→ **INFORMATION GIVEN**
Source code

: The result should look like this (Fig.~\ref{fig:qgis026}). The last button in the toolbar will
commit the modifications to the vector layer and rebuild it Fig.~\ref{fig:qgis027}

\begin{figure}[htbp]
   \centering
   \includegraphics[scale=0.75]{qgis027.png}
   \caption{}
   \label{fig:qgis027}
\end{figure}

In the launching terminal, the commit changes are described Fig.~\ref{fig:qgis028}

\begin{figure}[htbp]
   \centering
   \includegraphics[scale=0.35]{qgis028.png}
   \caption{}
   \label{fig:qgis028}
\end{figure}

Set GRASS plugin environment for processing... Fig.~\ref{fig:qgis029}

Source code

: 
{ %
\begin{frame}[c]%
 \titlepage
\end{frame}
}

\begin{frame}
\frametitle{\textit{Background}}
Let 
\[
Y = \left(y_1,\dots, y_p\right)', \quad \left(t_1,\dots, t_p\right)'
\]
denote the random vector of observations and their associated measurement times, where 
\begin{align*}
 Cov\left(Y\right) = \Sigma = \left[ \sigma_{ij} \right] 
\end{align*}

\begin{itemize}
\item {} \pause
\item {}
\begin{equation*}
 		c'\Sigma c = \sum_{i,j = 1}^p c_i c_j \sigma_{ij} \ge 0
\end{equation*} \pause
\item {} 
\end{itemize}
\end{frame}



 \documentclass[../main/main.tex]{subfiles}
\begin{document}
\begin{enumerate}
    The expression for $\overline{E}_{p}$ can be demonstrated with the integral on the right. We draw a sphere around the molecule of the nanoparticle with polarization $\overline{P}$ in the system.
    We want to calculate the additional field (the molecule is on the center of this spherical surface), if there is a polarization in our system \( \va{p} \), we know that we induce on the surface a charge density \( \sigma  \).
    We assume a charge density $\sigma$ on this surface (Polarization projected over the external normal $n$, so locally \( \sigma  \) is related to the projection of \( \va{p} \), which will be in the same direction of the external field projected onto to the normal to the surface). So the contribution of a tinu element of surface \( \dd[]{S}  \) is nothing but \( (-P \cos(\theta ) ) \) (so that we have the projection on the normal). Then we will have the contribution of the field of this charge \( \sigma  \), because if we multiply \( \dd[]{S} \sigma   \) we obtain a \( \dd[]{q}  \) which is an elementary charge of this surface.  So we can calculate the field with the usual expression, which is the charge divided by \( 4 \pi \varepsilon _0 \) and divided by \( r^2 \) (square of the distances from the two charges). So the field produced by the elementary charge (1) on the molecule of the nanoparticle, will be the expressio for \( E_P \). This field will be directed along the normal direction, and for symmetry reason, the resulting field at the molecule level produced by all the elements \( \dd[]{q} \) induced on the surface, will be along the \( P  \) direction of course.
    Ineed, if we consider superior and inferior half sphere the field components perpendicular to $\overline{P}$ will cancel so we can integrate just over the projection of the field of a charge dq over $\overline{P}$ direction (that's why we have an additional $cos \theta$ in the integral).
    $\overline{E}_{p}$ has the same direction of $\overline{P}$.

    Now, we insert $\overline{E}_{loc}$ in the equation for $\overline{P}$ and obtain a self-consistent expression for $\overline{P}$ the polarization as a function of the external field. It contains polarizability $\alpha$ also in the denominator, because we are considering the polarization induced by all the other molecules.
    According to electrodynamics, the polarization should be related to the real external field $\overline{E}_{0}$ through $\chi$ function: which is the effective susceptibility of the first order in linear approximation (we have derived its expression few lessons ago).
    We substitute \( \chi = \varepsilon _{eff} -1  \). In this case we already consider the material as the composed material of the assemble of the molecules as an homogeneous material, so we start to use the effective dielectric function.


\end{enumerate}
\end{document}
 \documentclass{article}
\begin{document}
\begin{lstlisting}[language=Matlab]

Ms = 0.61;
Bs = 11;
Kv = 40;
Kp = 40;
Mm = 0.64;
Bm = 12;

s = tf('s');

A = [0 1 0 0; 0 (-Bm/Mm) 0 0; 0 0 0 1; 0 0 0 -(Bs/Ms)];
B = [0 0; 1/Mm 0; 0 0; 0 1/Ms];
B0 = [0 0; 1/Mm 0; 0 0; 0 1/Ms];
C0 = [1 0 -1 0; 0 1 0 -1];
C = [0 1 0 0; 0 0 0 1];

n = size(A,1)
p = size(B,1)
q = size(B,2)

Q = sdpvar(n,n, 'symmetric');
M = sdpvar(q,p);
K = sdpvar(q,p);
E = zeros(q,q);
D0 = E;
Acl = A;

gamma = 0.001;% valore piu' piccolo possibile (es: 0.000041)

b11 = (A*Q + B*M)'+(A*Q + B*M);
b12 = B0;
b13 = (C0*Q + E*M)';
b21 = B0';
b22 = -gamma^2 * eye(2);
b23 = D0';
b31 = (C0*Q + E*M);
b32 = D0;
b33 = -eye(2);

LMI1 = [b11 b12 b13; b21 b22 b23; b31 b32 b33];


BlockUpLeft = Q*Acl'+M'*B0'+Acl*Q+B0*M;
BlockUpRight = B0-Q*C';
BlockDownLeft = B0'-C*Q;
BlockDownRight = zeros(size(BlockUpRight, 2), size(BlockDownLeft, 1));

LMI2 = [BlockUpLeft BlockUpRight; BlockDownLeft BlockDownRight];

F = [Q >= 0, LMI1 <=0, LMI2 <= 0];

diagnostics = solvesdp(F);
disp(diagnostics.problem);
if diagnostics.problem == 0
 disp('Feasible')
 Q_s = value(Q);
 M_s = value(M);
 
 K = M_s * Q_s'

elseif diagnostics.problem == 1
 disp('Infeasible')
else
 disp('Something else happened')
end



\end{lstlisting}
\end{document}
---
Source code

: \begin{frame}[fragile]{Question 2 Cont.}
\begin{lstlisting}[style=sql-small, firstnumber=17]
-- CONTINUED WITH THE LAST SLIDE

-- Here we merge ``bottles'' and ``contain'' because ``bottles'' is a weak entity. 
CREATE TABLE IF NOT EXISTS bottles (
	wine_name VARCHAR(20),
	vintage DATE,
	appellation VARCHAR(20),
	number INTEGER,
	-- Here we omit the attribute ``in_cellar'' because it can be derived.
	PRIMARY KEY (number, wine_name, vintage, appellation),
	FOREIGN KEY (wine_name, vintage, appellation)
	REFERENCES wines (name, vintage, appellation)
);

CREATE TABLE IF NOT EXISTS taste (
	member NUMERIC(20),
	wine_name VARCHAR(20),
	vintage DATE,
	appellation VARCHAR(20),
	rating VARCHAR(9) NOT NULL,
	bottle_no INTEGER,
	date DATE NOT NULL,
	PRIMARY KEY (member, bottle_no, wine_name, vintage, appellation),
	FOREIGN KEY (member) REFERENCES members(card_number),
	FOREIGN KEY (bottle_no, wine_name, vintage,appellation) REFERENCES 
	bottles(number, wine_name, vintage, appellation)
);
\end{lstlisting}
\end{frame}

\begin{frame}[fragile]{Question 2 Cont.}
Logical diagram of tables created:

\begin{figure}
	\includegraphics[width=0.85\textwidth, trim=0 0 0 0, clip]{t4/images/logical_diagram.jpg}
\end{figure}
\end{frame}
--
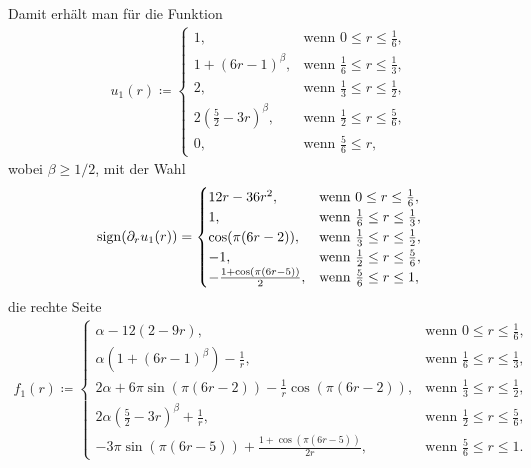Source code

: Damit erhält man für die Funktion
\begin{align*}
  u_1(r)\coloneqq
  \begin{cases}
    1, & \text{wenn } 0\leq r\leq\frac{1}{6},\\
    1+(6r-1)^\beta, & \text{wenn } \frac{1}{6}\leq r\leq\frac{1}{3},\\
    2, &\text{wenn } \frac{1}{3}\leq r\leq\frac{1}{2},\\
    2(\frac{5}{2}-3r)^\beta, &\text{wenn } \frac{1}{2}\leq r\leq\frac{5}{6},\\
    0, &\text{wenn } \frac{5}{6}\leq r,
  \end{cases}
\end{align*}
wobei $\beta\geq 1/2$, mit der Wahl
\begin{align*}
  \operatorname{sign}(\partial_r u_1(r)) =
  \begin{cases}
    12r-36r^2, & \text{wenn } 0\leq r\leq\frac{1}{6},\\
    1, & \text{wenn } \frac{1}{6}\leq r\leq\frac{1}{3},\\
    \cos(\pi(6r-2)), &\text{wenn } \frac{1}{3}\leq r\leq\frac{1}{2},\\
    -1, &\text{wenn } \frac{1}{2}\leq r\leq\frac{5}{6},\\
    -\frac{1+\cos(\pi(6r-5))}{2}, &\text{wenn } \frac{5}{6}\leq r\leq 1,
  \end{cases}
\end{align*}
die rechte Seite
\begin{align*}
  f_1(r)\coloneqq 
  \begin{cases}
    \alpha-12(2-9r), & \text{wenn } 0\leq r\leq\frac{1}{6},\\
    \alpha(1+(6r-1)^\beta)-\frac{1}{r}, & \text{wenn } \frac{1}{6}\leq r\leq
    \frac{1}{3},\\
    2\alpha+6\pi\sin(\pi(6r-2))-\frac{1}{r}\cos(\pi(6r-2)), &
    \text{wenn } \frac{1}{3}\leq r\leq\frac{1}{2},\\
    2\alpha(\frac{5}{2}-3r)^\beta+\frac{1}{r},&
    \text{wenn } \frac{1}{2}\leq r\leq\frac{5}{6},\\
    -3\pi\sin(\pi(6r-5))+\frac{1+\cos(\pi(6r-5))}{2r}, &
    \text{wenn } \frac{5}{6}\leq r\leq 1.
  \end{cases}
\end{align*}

→ **WHAT YOU NEED TO DO**
Tally the lines of the records above that contain the word "BlockDownLeft". Give only the total.

→ **YOUR SOLUTION**
3